The fact that PHP objects don’t survive requests has another important implication: the amount of objects in an application is proportional to CPU consumption, because all objects have to be rebuilt at every request, and unlike in Java, there is no class loader that takes care of these things for you. Therefore, incorporating plenty of Java-esque OOP designs into PHP applications has an adverse impact on performance and scalability. Given that the performance of interpreted PHP is already a magnitude below that of JVM bytecode, you can quickly run into scalability issues with an application that serves a large user base. Putting objects into session scope is no solution, because PHP sessions are serialised/deserialised upon each request. The performance penalty of this operation is likely to be worse than explicit object construction.

The solution to the PHP scalability problem lies in using sensible caching, which is of course what every heavy traffic application does. Products such as memcache and APC provide in-memory data stores for objects. Caching, however, bumps up the complexity of persistence logic in your application considerably. It’s not a plug-and-play solution and it doesn’t provide access to shared data. On a personal note, if I was at the point where I had to consider PHP caching, I would probably already regret not having used a JVM based language in the first place. But let’s get back to the topic. Java developers are used to manipulate data with special purpose data structures called collections. PHP developers, on the other hand, generally use only one bread-and-butter data structure: the associative array. This data structure is an ordered map with either integer or string keys. It’s values can be of any type, and of course, arrays can contain mixed value types. Associative arrays can be used to mimic any collection type, such as lists, maps, queues, stacks, etc., even recursive structures such as trees, because array values can be arrays themselves.
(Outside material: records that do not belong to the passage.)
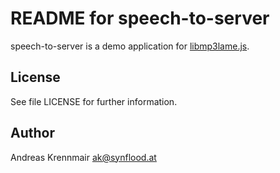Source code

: README for speech-to-server
===========================

speech-to-server is a demo application for [libmp3lame.js][0].

[0]: https://github.com/akrennmair/libmp3lame-js

License
-------

See file LICENSE for further information.


Author
------

Andreas Krennmair <ak@synflood.at>
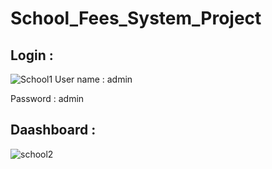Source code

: # School_Fees_System_Project

<b><h2>Login : </h2></b>
![School1](https://user-images.githubusercontent.com/84727061/196611034-af4cbeb7-f99f-4928-92ff-c8fee0e0fd8f.PNG)
User name : admin

Password : admin

<b><h2>Daashboard : </h2></b>
![school2](https://user-images.githubusercontent.com/84727061/196611240-180b909e-5f4c-4d27-b3a5-b99b8215de9b.PNG)

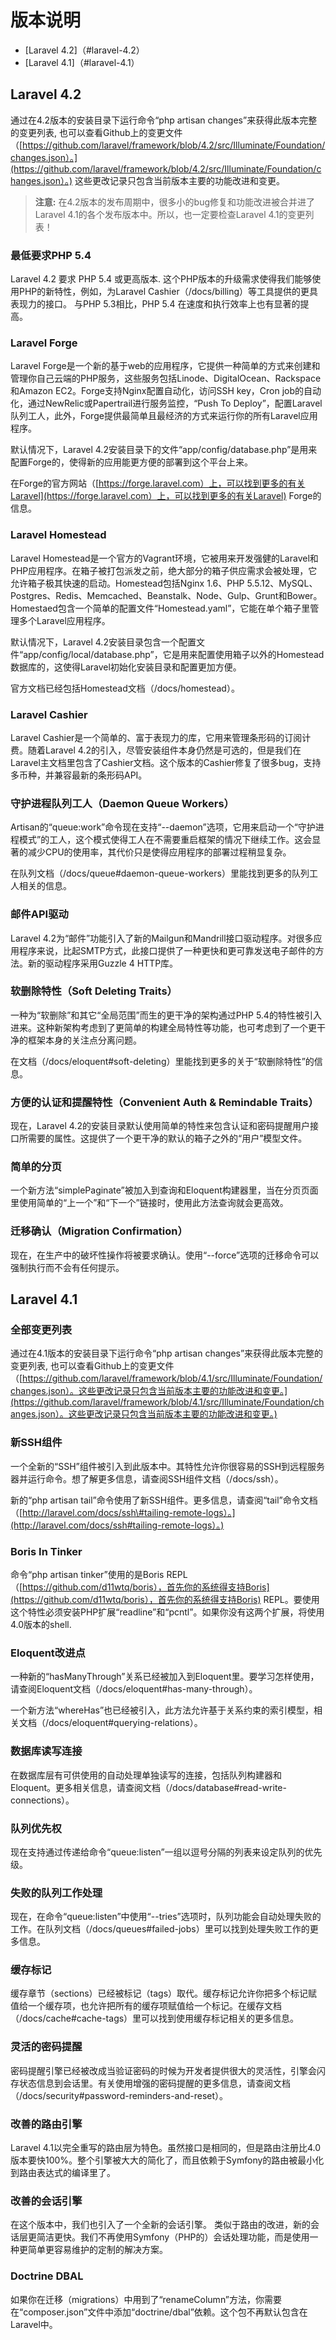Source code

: # 版本说明

* \[Laravel 4.2\]（\#laravel-4.2）
* \[Laravel 4.1\]（\#laravel-4.1）

## Laravel 4.2

通过在4.2版本的安装目录下运行命令“php artisan changes”来获得此版本完整的变更列表, 也可以查看Github上的变更文件（[https://github.com/laravel/framework/blob/4.2/src/Illuminate/Foundation/changes.json）。](https://github.com/laravel/framework/blob/4.2/src/Illuminate/Foundation/changes.json）。) 这些更改记录只包含当前版本主要的功能改进和变更。

> **注意:** 在4.2版本的发布周期中，很多小的bug修复和功能改进被合并进了Laravel 4.1的各个发布版本中。所以，也一定要检查Laravel 4.1的变更列表！

### 最低要求PHP 5.4

Laravel 4.2 要求 PHP 5.4 或更高版本. 这个PHP版本的升级需求使得我们能够使用PHP的新特性，例如，为Laravel Cashier（/docs/billing）等工具提供的更具表现力的接口。 与PHP 5.3相比，PHP 5.4 在速度和执行效率上也有显著的提高。

### Laravel Forge

Laravel Forge是一个新的基于web的应用程序，它提供一种简单的方式来创建和管理你自己云端的PHP服务，这些服务包括Linode、DigitalOcean、Rackspace和Amazon EC2。Forge支持Nginx配置自动化，访问SSH key，Cron job的自动化，通过NewRelic或Papertrail进行服务监控，“Push To Deploy”，配置Laravel队列工人，此外，Forge提供最简单且最经济的方式来运行你的所有Laravel应用程序。

默认情况下，Laravel 4.2安装目录下的文件“app/config/database.php”是用来配置Forge的，使得新的应用能更方便的部署到这个平台上来。

在Forge的官方网站（[https://forge.laravel.com）上，可以找到更多的有关Laravel](https://forge.laravel.com）上，可以找到更多的有关Laravel) Forge的信息。

### Laravel Homestead

Laravel Homestead是一个官方的Vagrant环境，它被用来开发强健的Laravel和PHP应用程序。在箱子被打包派发之前，绝大部分的箱子供应需求会被处理，它允许箱子极其快速的启动。Homestead包括Nginx 1.6、PHP 5.5.12、MySQL、Postgres、Redis、Memcached、Beanstalk、Node、Gulp、Grunt和Bower。Homestaed包含一个简单的配置文件“Homestead.yaml”，它能在单个箱子里管理多个Laravel应用程序。

默认情况下，Laravel 4.2安装目录包含一个配置文件“app/config/local/database.php”，它是用来配置使用箱子以外的Homestead数据库的，这使得Laravel初始化安装目录和配置更加方便。

官方文档已经包括Homestead文档（/docs/homestead）。

### Laravel Cashier

Laravel Cashier是一个简单的、富于表现力的库，它用来管理条形码的订阅计费。随着Laravel 4.2的引入，尽管安装组件本身仍然是可选的，但是我们在Laravel主文档里包含了Cashier文档。这个版本的Cashier修复了很多bug，支持多币种，并兼容最新的条形码API。

### 守护进程队列工人（Daemon Queue Workers）

Artisan的“queue:work”命令现在支持“--daemon”选项，它用来启动一个“守护进程模式”的工人，这个模式使得工人在不需要重启框架的情况下继续工作。这会显著的减少CPU的使用率，其代价只是使得应用程序的部署过程稍显复杂。

在队列文档（/docs/queue\#daemon-queue-workers）里能找到更多的队列工人相关的信息。

### 邮件API驱动

Laravel 4.2为“邮件”功能引入了新的Mailgun和Mandrill接口驱动程序。对很多应用程序来说，比起SMTP方式，此接口提供了一种更快和更可靠发送电子邮件的方法。新的驱动程序采用Guzzle 4 HTTP库。

### 软删除特性（Soft Deleting Traits）

一种为“软删除”和其它“全局范围”而生的更干净的架构通过PHP 5.4的特性被引入进来。这种新架构考虑到了更简单的构建全局特性等功能，也可考虑到了一个更干净的框架本身的关注点分离问题。

在文档（/docs/eloquent\#soft-deleting）里能找到更多的关于“软删除特性”的信息。

### 方便的认证和提醒特性（Convenient Auth & Remindable Traits）

现在，Laravel 4.2的安装目录默认使用简单的特性来包含认证和密码提醒用户接口所需要的属性。这提供了一个更干净的默认的箱子之外的“用户”模型文件。

### 简单的分页

一个新方法“simplePaginate”被加入到查询和Eloquent构建器里，当在分页页面里使用简单的“上一个”和“下一个”链接时，使用此方法查询就会更高效。

### 迁移确认（Migration Confirmation）

现在，在生产中的破坏性操作将被要求确认。使用“--force”选项的迁移命令可以强制执行而不会有任何提示。

## Laravel 4.1

### 全部变更列表

通过在4.1版本的安装目录下运行命令“php artisan changes”来获得此版本完整的变更列表, 也可以查看Github上的变更文件（[https://github.com/laravel/framework/blob/4.1/src/Illuminate/Foundation/changes.json）。这些更改记录只包含当前版本主要的功能改进和变更。](https://github.com/laravel/framework/blob/4.1/src/Illuminate/Foundation/changes.json）。这些更改记录只包含当前版本主要的功能改进和变更。)

### 新SSH组件

一个全新的“SSH”组件被引入到此版本中。其特性允许你很容易的SSH到远程服务器并运行命令。想了解更多信息，请查阅SSH组件文档（/docs/ssh）。

新的“php artisan tail”命令使用了新SSH组件。更多信息，请查阅“tail”命令文档（[http://laravel.com/docs/ssh\#tailing-remote-logs）。](http://laravel.com/docs/ssh#tailing-remote-logs）。)

### Boris In Tinker

命令“php artisan tinker”使用的是Boris REPL（[https://github.com/d11wtq/boris），首先你的系统得支持Boris](https://github.com/d11wtq/boris），首先你的系统得支持Boris) REPL。要使用这个特性必须安装PHP扩展“readline”和“pcntl”。如果你没有这两个扩展，将使用4.0版本的shell.

### Eloquent改进点

一种新的“hasManyThrough”关系已经被加入到Eloquent里。要学习怎样使用，请查阅Eloquent文档（/docs/eloquent\#has-many-through）。

一个新方法“whereHas”也已经被引入，此方法允许基于关系约束的索引模型，相关文档（/docs/eloquent\#querying-relations）。

### 数据库读写连接

在数据库层有可供使用的自动处理单独读写的连接，包括队列构建器和Eloquent。更多相关信息，请查阅文档（/docs/database\#read-write-connections）。

### 队列优先权

现在支持通过传递给命令“queue:listen”一组以逗号分隔的列表来设定队列的优先级。

### 失败的队列工作处理

现在，在命令“queue:listen”中使用“--tries”选项时，队列功能会自动处理失败的工作。在队列文档（/docs/queues\#failed-jobs）里可以找到处理失败工作的更多信息。

### 缓存标记

缓存章节（sections）已经被标记（tags）取代。缓存标记允许你把多个标记赋值给一个缓存项，也允许把所有的缓存项赋值给一个标记。在缓存文档（/docs/cache\#cache-tags）里可以找到使用缓存标记相关的更多信息。

### 灵活的密码提醒

密码提醒引擎已经被改成当验证密码的时候为开发者提供很大的灵活性，引擎会闪存状态信息到会话里。有关使用增强的密码提醒的更多信息，请查阅文档（/docs/security\#password-reminders-and-reset）。

### 改善的路由引擎

Laravel 4.1以完全重写的路由层为特色。虽然接口是相同的，但是路由注册比4.0版本要快100%。整个引擎被大大的简化了，而且依赖于Symfony的路由被最小化到路由表达式的编译里了。

### 改善的会话引擎

在这个版本中，我们也引入了一个全新的会话引擎。 类似于路由的改进，新的会话层更简洁更快。我们不再使用Symfony（PHP的）会话处理功能，而是使用一种更简单更容易维护的定制的解决方案。

### Doctrine DBAL

如果你在迁移（migrations）中用到了“renameColumn”方法，你需要在“composer.json”文件中添加“doctrine/dbal”依赖。这个包不再默认包含在Laravel中。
So there is no need for special purpose collections and this obviously makes things really simple. As a Java programmer, one should probably resist the temptation to define special purpose collections on top of associative arrays. Why? – It’s not the PHP way.
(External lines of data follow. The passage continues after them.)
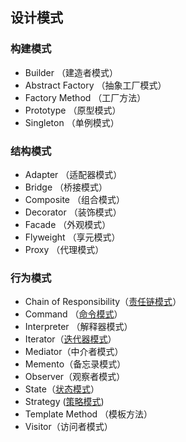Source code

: ## 设计模式

### 构建模式

- Builder （建造者模式）
- Abstract Factory （抽象工厂模式）
- Factory Method （工厂方法）
- Prototype （原型模式）
- Singleton （单例模式）

### 结构模式

- Adapter （适配器模式）
- Bridge （桥接模式）
- Composite （组合模式）
- Decorator （装饰模式）
- Facade （外观模式）
- Flyweight （享元模式）
- Proxy （代理模式）

### 行为模式

- Chain of Responsibility（[责任链模式](https://damonchow.github.io/2018/12/21/design-pattern-chain/)）
- Command （[命令模式](https://damonchow.github.io/2019/01/02/design-pattern-command/)）
- Interpreter （解释器模式）
- Iterator（[迭代器模式](https://damonchow.github.io/2019/01/02/design-pattern-iterator/)）
- Mediator（中介者模式）
- Memento（备忘录模式）
- Observer（观察者模式）
- State（[状态模式](https://damonchow.github.io/2018/12/24/design-pattern-state)）
- Strategy ([策略模式](https://damonchow.github.io/2018/12/20/design-pattern-strategy/))
- Template Method （模板方法）
- Visitor（访问者模式）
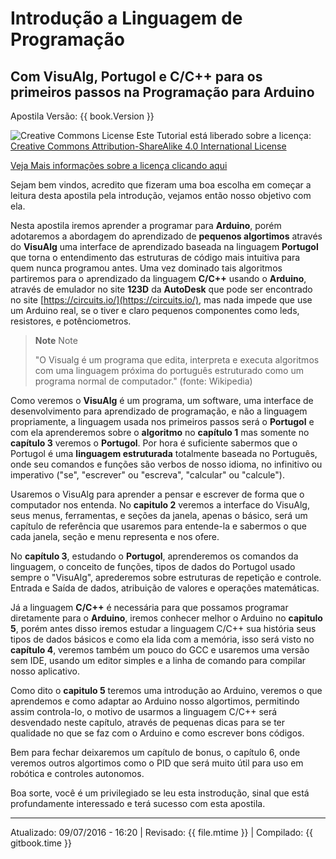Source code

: # Introdução a Linguagem de Programação
## Com VisuAlg, Portugol e C/C++ para os primeiros passos na Programação para Arduino

Apostila Versão: {{ book.Version }}

![Creative Commons License](https://i.creativecommons.org/l/by-sa/4.0/88x31.png)
Este Tutorial está liberado sobre a licença: [Creative Commons Attribution-ShareAlike 4.0 International License](http://creativecommons.org/licenses/by-sa/4.0/)

[Veja Mais informações sobre a licença clicando aqui](licenca.md)

Sejam bem vindos, acredito que fizeram uma boa escolha em começar a leitura desta apostila pela introdução, vejamos então nosso objetivo com ela.

Nesta apostila iremos aprender a programar para **Arduino**, porém adotaremos a abordagem do aprendizado de **pequenos algortimos** através do **VisuAlg** uma interface de aprendizado baseada na linguagem **Portugol** que torna o entendimento das estruturas de código mais intuitiva para quem nunca programou antes. Uma vez dominado tais algoritmos partiremos para o aprendizado da linguagem **C/C++** usando o **Arduino**, através de emulador no site **123D** da **AutoDesk** que pode ser encontrado no site [https://circuits.io/](https://circuits.io/), mas nada impede que use um Arduino real, se o tiver e claro pequenos componentes como leds, resistores, e potênciometros.

> **Note** Note
> 
> "O Visualg é um programa que edita, interpreta e executa algoritmos com uma linguagem próxima do português estruturado como um programa normal de computador." (fonte: Wikipedia)

Como veremos o **VisuAlg** é um programa, um software, uma interface de desenvolvimento para aprendizado de programação, e não a linguagem propriamente, a linguagem usada nos primeiros passos será o **Portugol** e com ela aprenderemos sobre o **algoritmo** no **capítulo 1** mas somente no **capítulo 3** veremos o  **Portugol**. Por hora é suficiente sabermos que o Portugol é uma **linguagem estruturada** totalmente baseada no Português, onde seu comandos e funções são verbos de nosso idioma, no infinitivo ou imperativo ("se", "escrever" ou "escreva", "calcular" ou "calcule"). 

Usaremos o VisuAlg para aprender a pensar e escrever de forma que o computador nos entenda. No **capitulo 2** veremos a interface do VisuAlg, seus menus, ferramentas, e seções da janela, apenas o básico, será  um capítulo de referência que usaremos para entende-la e sabermos o que cada janela, seção e menu representa e nos ofere.

No **capítulo 3**, estudando o **Portugol**, aprenderemos os comandos da linguagem, o conceito de funções, tipos de dados do Portugol usado sempre o "VisuAlg", aprederemos sobre estruturas de repetição e controle. Entrada e Saída de dados, atribuição de valores e operações matemáticas.

Já a linguagem **C/C++** é necessária para que possamos programar diretamente para o **Arduino**, iremos conhecer melhor o Arduino no **capitulo 5**, porém antes disso iremos estudar a linguagem C/C++ sua história seus tipos de dados básicos e como ela lida com a memória, isso será visto no **capítulo 4**, veremos também um pouco do GCC e usaremos uma versão sem IDE, usando um editor simples e a linha de comando para compilar nosso aplicativo.

Como dito o **capitulo 5** teremos uma introdução ao Arduino, veremos o que aprendemos e como adaptar ao Arduino nosso algortimos, permitindo assim controla-lo, o motivo de usarmos a linguagem C/C++ será desvendado neste capítulo, através de pequenas dicas para se ter qualidade no que se faz com o Arduino e como escrever bons códigos.

Bem para fechar deixaremos um capítulo de bonus, o capítulo 6, onde veremos outros algortimos como o PID que será muito útil para uso em robótica e controles autonomos.

Boa sorte, você é um privilegiado se leu esta instrodução, sinal que está profundamente interessado e terá sucesso com esta apostila.

---
Atualizado: 09/07/2016 - 16:20 | Revisado: {{ file.mtime }} | Compilado: {{ gitbook.time }}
This statement may require some explanation. You might ask: what keeps you from inserting an element at the head or in the middle of a queue if you use associative arrays? Well, technically nothing. The issue is not about what can be done, but what should be done. It’s has to do with the PHP philosophy. PHP is NOT about enforcing programming by contract. It is a dynamic language, that treats data very loosely. This approach has its benefits and its dangers. If you don’t like it, it may be better to use a statically typed language. What I am saying here is, that it is generally wiser to leverage the strengths of a programming language to the greatest degree possible, rather than trying to compensate for its weaknesses. Dynamic languages have much to offer, but forcing a programming by contract approach onto PHP is painful. Consider the following example:

function recordVote($ballotId, $vote, DateTime $timestamp)
{
   if (!is_int($ballotId))
    throw new InvalidArgumentException(
      "ballotId must be an integer");
  if (!is_string($vote))
    throw new InvalidArgumentException(
      "vote must be a string");
  ...
  return $something;
}

This method is doing type checking the hard way. Version 5 of the language introduced a partial type checking syntax called type hinting. Unfortunately, this works only for objects, such as the $timestamp parameter in the above code snippet. The introduction of PHP type hinting did not only dissolve the dynamic paradigm of the PHP language, but it’s implementation is also pitifully inconsistent, because it does not provide for the checking of scalar types, such as int or string. In practice, it often the wrong scalar arguments that cause bugs which are difficult to detect. Wrong object arguments are detected easily in 90% of all cases when references to non-existing methods or properties are invoked. The recordVote() method tries to compensate for the former lack by explicitly checking the arguments using is_int() and is_string(). This produces explicit error messages at run time, but the approach is painful and entails some serious trade-offs.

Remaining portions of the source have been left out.